The third part of this course sharpened the operational side — documentation, communication infrastructure, and the space between meetings.
Three things I'm taking with me.
Documentation templates. I don't have them. Welcome letters, thank-you letters, dismissal notifications — each of these happens case-by-case right now. The module made the case for why templates matter beyond efficiency: they're the institutional memory that survives leadership turnover. I'm building a document template set this quarter, stored in a centralized shared drive, not scattered across email threads.
AI transcription for minutes. We run virtual meetings. AI transcription already exists inside the platforms we use — I'm just not activating it. The difference between manually reconstructing minutes after the fact and auto-generating a summary from a recording is hours. This is an immediate change.

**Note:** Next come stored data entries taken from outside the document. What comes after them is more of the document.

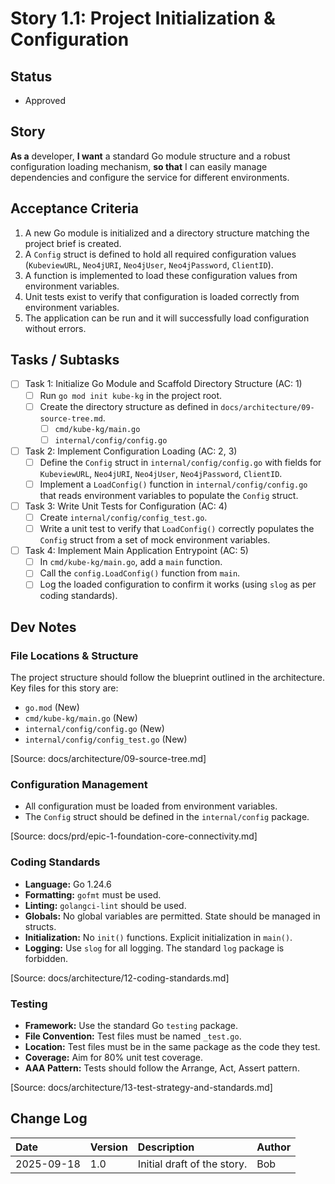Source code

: # Story 1.1: Project Initialization & Configuration

## Status
- Approved

## Story
**As a** developer,
**I want** a standard Go module structure and a robust configuration loading mechanism,
**so that** I can easily manage dependencies and configure the service for different environments.

## Acceptance Criteria
1. A new Go module is initialized and a directory structure matching the project brief is created.
2. A `Config` struct is defined to hold all required configuration values (`KubeviewURL`, `Neo4jURI`, `Neo4jUser`, `Neo4jPassword`, `ClientID`).
3. A function is implemented to load these configuration values from environment variables.
4. Unit tests exist to verify that configuration is loaded correctly from environment variables.
5. The application can be run and it will successfully load configuration without errors.

## Tasks / Subtasks
- [ ] Task 1: Initialize Go Module and Scaffold Directory Structure (AC: 1)
  - [ ] Run `go mod init kube-kg` in the project root.
  - [ ] Create the directory structure as defined in `docs/architecture/09-source-tree.md`.
    - [ ] `cmd/kube-kg/main.go`
    - [ ] `internal/config/config.go`
- [ ] Task 2: Implement Configuration Loading (AC: 2, 3)
  - [ ] Define the `Config` struct in `internal/config/config.go` with fields for `KubeviewURL`, `Neo4jURI`, `Neo4jUser`, `Neo4jPassword`, `ClientID`.
  - [ ] Implement a `LoadConfig()` function in `internal/config/config.go` that reads environment variables to populate the `Config` struct.
- [ ] Task 3: Write Unit Tests for Configuration (AC: 4)
  - [ ] Create `internal/config/config_test.go`.
  - [ ] Write a unit test to verify that `LoadConfig()` correctly populates the `Config` struct from a set of mock environment variables.
- [ ] Task 4: Implement Main Application Entrypoint (AC: 5)
  - [ ] In `cmd/kube-kg/main.go`, add a `main` function.
  - [ ] Call the `config.LoadConfig()` function from `main`.
  - [ ] Log the loaded configuration to confirm it works (using `slog` as per coding standards).

## Dev Notes

### File Locations & Structure
The project structure should follow the blueprint outlined in the architecture. Key files for this story are:
- `go.mod` (New)
- `cmd/kube-kg/main.go` (New)
- `internal/config/config.go` (New)
- `internal/config/config_test.go` (New)

[Source: docs/architecture/09-source-tree.md]

### Configuration Management
- All configuration must be loaded from environment variables.
- The `Config` struct should be defined in the `internal/config` package.

[Source: docs/prd/epic-1-foundation-core-connectivity.md]

### Coding Standards
- **Language:** Go 1.24.6
- **Formatting:** `gofmt` must be used.
- **Linting:** `golangci-lint` should be used.
- **Globals:** No global variables are permitted. State should be managed in structs.
- **Initialization:** No `init()` functions. Explicit initialization in `main()`.
- **Logging:** Use `slog` for all logging. The standard `log` package is forbidden.

[Source: docs/architecture/12-coding-standards.md]

### Testing
- **Framework:** Use the standard Go `testing` package.
- **File Convention:** Test files must be named `_test.go`.
- **Location:** Test files must be in the same package as the code they test.
- **Coverage:** Aim for 80% unit test coverage.
- **AAA Pattern:** Tests should follow the Arrange, Act, Assert pattern.

[Source: docs/architecture/13-test-strategy-and-standards.md]

## Change Log

| Date       | Version | Description                | Author |
| :--------- | :------ | :------------------------- | :----- |
| 2025-09-18 | 1.0     | Initial draft of the story. | Bob    |
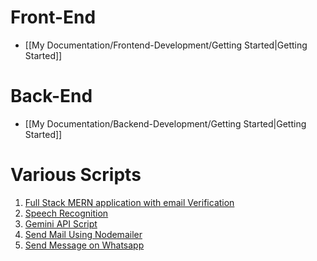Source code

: # Front-End

- [[My Documentation/Frontend-Development/Getting Started|Getting Started]]
# Back-End
- [[My Documentation/Backend-Development/Getting Started|Getting Started]]

# Various Scripts
1. [Full Stack MERN application with email Verification](https://github.com/HarshSharma20503/Mern_Auth_Email_Template)
2. [Speech Recognition](https://github.com/HarshSharma20503/SpeechRecognition)
3. [Gemini API Script](https://github.com/HarshSharma20503/Gemini_Api_Text_Input_Output)
4. [Send Mail Using Nodemailer](https://github.com/HarshSharma20503/Email_Messaging_Template)
5. [Send Message on Whatsapp](https://github.com/HarshSharma20503/Whatsapp_Messaging_Template)
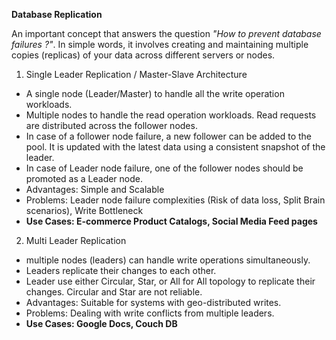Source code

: **Database Replication**

An important concept that answers the question *"How to prevent database failures ?"*. In simple words, it involves creating and maintaining multiple copies (replicas) of your data across different servers or nodes.

1. Single Leader Replication / Master-Slave Architecture

- A single node (Leader/Master) to handle all the write operation workloads.
- Multiple nodes to handle the read operation workloads. Read requests are distributed across the follower nodes.
- In case of a follower node failure, a new follower can be added to the pool. It is updated with the latest data using a consistent snapshot of the leader.
- In case of Leader node failure, one of the follower nodes should be promoted as a Leader node.
- Advantages: Simple and Scalable
- Problems: Leader node failure complexities (Risk of data loss, Split Brain scenarios), Write Bottleneck
- **Use Cases: E-commerce Product Catalogs, Social Media Feed pages**

2. Multi Leader Replication

- multiple nodes (leaders) can handle write operations simultaneously.
- Leaders replicate their changes to each other.
- Leader use either Circular, Star, or All for All topology to replicate their changes. Circular and Star are not reliable.
- Advantages: Suitable for systems with geo-distributed writes.
- Problems: Dealing with write conflicts from multiple leaders.
- **Use Cases: Google Docs, Couch DB**
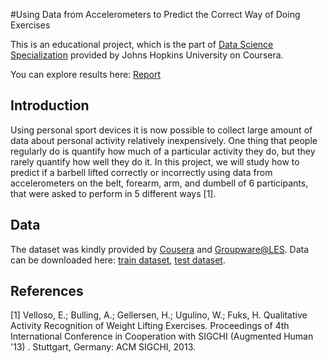 #Using Data from Accelerometers to Predict the Correct Way of Doing Exercises

This is an educational project, which is the part of [Data Science Specialization](https://www.coursera.org/specialization/jhudatascience/1?utm_medium=listingPage) provided by Johns Hopkins University on Coursera. 

You can explore results here: [Report](http://htmlpreview.github.io/?https://github.com/HukoJack/Machine_Learning_Accelerometers/blob/master/machine_learning.html)

## Introduction

Using personal sport devices it is now possible to collect large amount of 
data about personal activity relatively inexpensively. One thing that people 
regularly do is quantify how much of a particular activity they do, but they 
rarely quantify how well they do it. In this project, we will study how to 
predict if a barbell lifted correctly or incorrectly using data from 
accelerometers on the belt, forearm, arm, and dumbell of 6 participants, that
were asked to perform in 5 different ways [1]. 

## Data

The dataset was kindly provided by [Cousera](https://www.coursera.org/) and [Groupware@LES](http://groupware.les.inf.puc-rio.br/har). Data can be downloaded here: [train dataset](http://d396qusza40orc.cloudfront.net/predmachlearn/pml-training.csv), [test dataset](http://d396qusza40orc.cloudfront.net/predmachlearn/pml-testing.csv).

## References

[1] Velloso, E.; Bulling, A.; Gellersen, H.; Ugulino, W.; Fuks, H. Qualitative Activity Recognition of Weight Lifting Exercises. Proceedings of 4th International Conference in Cooperation with SIGCHI (Augmented Human '13) . Stuttgart, Germany: ACM SIGCHI, 2013.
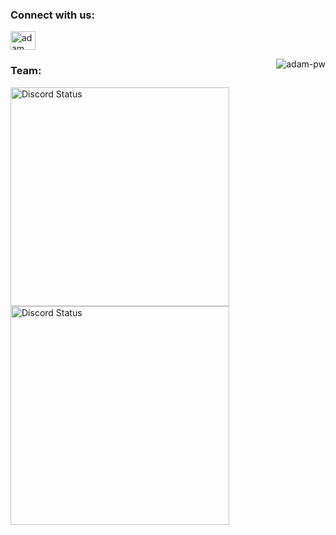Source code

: 

<h3 align="left">Connect with us:</h3>
<a href="https://www.instagram.com/ziraflix/" target="blank"><img align="center"
      src="https://upload.wikimedia.org/wikipedia/commons/thumb/a/a5/Instagram_icon.png/600px-Instagram_icon.png"
      alt="adam pithewan" height="30" width="40" /></a>


<p><img align="right" src="https://github.com/Adam-pw/Adam-pw/blob/main/animation_500_kxa883sd.gif" alt="adam-pw" /></p>

<h3>Team:</h3>

<a href="https://discord.com/users/319321727630835712" target="_blank">
    <img width="350px" alt="Discord Status" src="https://lanyard.cnrad.dev/api/319321727630835712?hideTimestamp=true&borderRadius=5px">
</a>

<a href="https://discord.com/users/686489824546390026" target="_blank">
    <img width="350px" alt="Discord Status" src="https://lanyard.cnrad.dev/api/686489824546390026?hideTimestamp=true&borderRadius=5px">
</a>
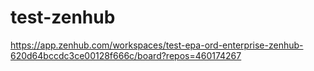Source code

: # test-zenhub

https://app.zenhub.com/workspaces/test-epa-ord-enterprise-zenhub-620d64bccdc3ce00128f666c/board?repos=460174267

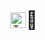 <div align="center" style="display: flex; align-items: center; justify-content: center;">

  <!-- Image -->
  <img src="https://typst.app/favicon.ico" alt="Typst logo" width="25" height="25"/>

  <!-- Emoji -->
  <div style="font-size: 2em; vertical-align: middle;">🚀</div> <!-- Adjust font-size as needed -->

</div>

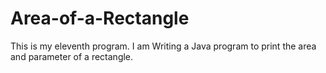 # Area-of-a-Rectangle
This is my eleventh program. I am  Writing a Java program to print the area and parameter of a rectangle.
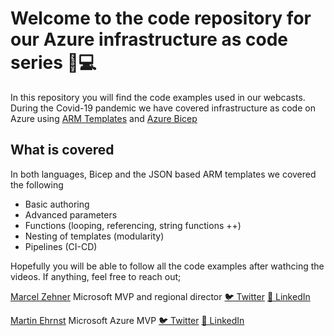 # Welcome to the code repository for our Azure infrastructure as code series 💪💻

In this repository you will find the code examples used in our webcasts. During the Covid-19 pandemic we have covered infrastructure as code on Azure using [ARM Templates](https://www.youtube.com/playlist?list=PLMe6dpu8mADJ1OV4usugfLK6yXY6hClQ5) and [Azure Bicep](https://www.youtube.com/watch?v=3wGMGId77OQ&list=PLMe6dpu8mADIrThzFA-WQwncXQ9BOzGVO)

## What is covered

In both languages, Bicep and the JSON based ARM templates we covered the following

- Basic authoring
- Advanced parameters
- Functions (looping, referencing, string functions ++)
- Nesting of templates (modularity)
- Pipelines (CI-CD)

Hopefully you will be able to follow all the code examples after wathcing the videos. If anything, feel free to reach out;

[Marcel Zehner](https://marcelzehner.ch) Microsoft MVP and regional director 
[🐦 Twitter](https://twitter.com/marcelzehner) 
[👔 LinkedIn](https://www.linkedin.com/in/marcelzehner/)

[Martin Ehrnst](https://adatum.no) Microsoft Azure MVP
[🐦 Twitter](https://twitter.com/ehrnst)
[👔 LinkedIn](https://www.linkedin.com/in/martinehrnst/)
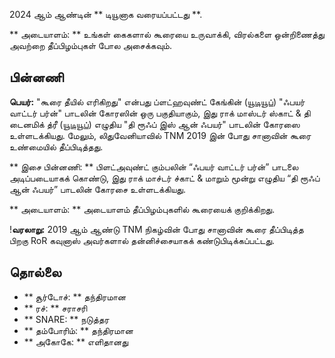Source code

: 2024 ஆம் ஆண்டின் ** டியூனாக வரையப்பட்டது **.

** அடையாளம்: ** உங்கள் கைகளால் கூரையை உருவாக்கி, விரல்களை ஒன்றிணைத்து அவற்றை
தீப்பிழம்புகள் போல அசைக்கவும்.

## பின்னணி

**பெயர்:** "கூரை தீயில் எரிகிறது" என்பது ப்ளட்ஹவுண்ட் கேங்கின்
([யூடியூப்](https://www.youtube.com/watch?v=Adgx9wt63NY)) "ஃபயர் வாட்டர் பர்ன்"
பாடலின் கோரஸின் ஒரு பகுதியாகும், இது ராக் மாஸ்டர் ஸ்காட் & தி டைனமிக் த்ரீ
([யூடியூப்](https://youtu.be/-Vv_LwwwpmU?t=263)) எழுதிய "தி ரூஃப் இஸ் ஆன் ஃபயர்"
பாடலின் கோரஸை உள்ளடக்கியது. மேலும், லிதுவேனியாவில் TNM 2019 இன் போது சானாவின்
கூரை உண்மையில் தீப்பிடித்தது.

** இசை பின்னணி: ** பிளட்அவுண்ட் கும்பலின் “ஃபயர் வாட்டர் பர்ன்” பாடலை
அடிப்படையாகக் கொண்டு, இது ராக் மாச்டர் ச்காட் & மாறும் மூன்று எழுதிய “தி ரூஃப்
ஆன் ஃபயர்” பாடலின் கோரசை உள்ளடக்கியது.

** அடையாளம்: ** அடையாளம் தீப்பிழம்புகளில் கூரையைக் குறிக்கிறது.

!**வரலாறு:** 2019 ஆம் ஆண்டு TNM நிகழ்வின் போது சானாவின் கூரை தீப்பிடித்த பிறகு
RoR கவுனாஸ் அவர்களால் தன்னிச்சையாகக் கண்டுபிடிக்கப்பட்டது.

## தொல்லை

* ** சூர்டோச்: ** தந்திரமான
* ** ரச்: ** சராசரி
* ** SNARE: ** நடுத்தர
* ** தம்போரிம்: ** தந்திரமான
* ** அகோகே: ** எளிதானது
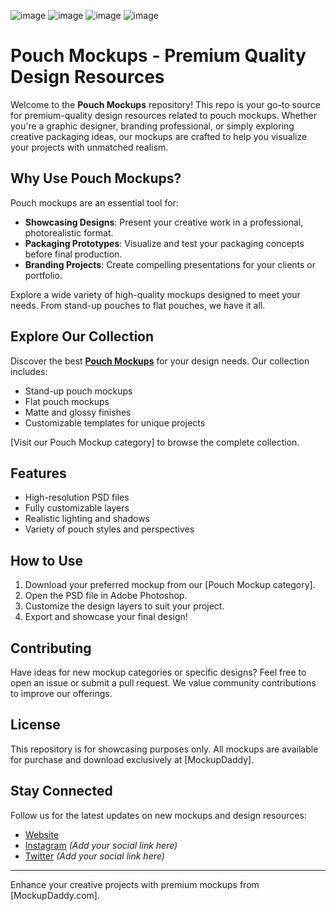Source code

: ![image](https://github.com/user-attachments/assets/e7f5e993-ceda-4529-a2bd-bdd7837d6610)
![image](https://github.com/user-attachments/assets/39a72de7-42ed-4e4d-b647-c87d0173737b)
![image](https://github.com/user-attachments/assets/efa7cd30-77d7-4f18-8d66-0961f4126162)
![image](https://github.com/user-attachments/assets/efb89065-e65a-4cd7-b302-d686e4e1e6fd)
# Pouch Mockups - Premium Quality Design Resources

Welcome to the **Pouch Mockups** repository! This repo is your go-to source for premium-quality design resources related to pouch mockups. Whether you're a graphic designer, branding professional, or simply exploring creative packaging ideas, our mockups are crafted to help you visualize your projects with unmatched realism.

## Why Use Pouch Mockups?

Pouch mockups are an essential tool for:

- **Showcasing Designs**: Present your creative work in a professional, photorealistic format.
- **Packaging Prototypes**: Visualize and test your packaging concepts before final production.
- **Branding Projects**: Create compelling presentations for your clients or portfolio.

Explore a wide variety of high-quality mockups designed to meet your needs. From stand-up pouches to flat pouches, we have it all.

## Explore Our Collection

Discover the best **[Pouch Mockups](https://www.mockupdaddy.com/pouch-mockup)** for your design needs. Our collection includes:

- Stand-up pouch mockups
- Flat pouch mockups
- Matte and glossy finishes
- Customizable templates for unique projects

[Visit our Pouch Mockup category] to browse the complete collection.

## Features

- High-resolution PSD files
- Fully customizable layers
- Realistic lighting and shadows
- Variety of pouch styles and perspectives

## How to Use

1. Download your preferred mockup from our [Pouch Mockup category].
2. Open the PSD file in Adobe Photoshop.
3. Customize the design layers to suit your project.
4. Export and showcase your final design!

## Contributing

Have ideas for new mockup categories or specific designs? Feel free to open an issue or submit a pull request. We value community contributions to improve our offerings.

## License

This repository is for showcasing purposes only. All mockups are available for purchase and download exclusively at [MockupDaddy].

## Stay Connected

Follow us for the latest updates on new mockups and design resources:

- [Website](https://www.mockupdaddy.com)
- [Instagram](#) *(Add your social link here)*
- [Twitter](#) *(Add your social link here)*

---

Enhance your creative projects with premium mockups from [MockupDaddy.com].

Member outreach infrastructure. The module calls this a "game plan" — structured messaging members can use when they represent the program publicly at chamber events, industry gatherings, hiring conversations. I have 40+ members. I have not given them the tools to be ambassadors outside our meetings. That's a gap. If each member can articulate what METT does and how other employers can get involved, the council becomes its own recruitment engine.
How I'm applying it: documentation template set built and stored on shared drive by end of May, AI transcription enabled at the next council meeting, and a one-page member outreach guide drafted for distribution before Q1 SY27.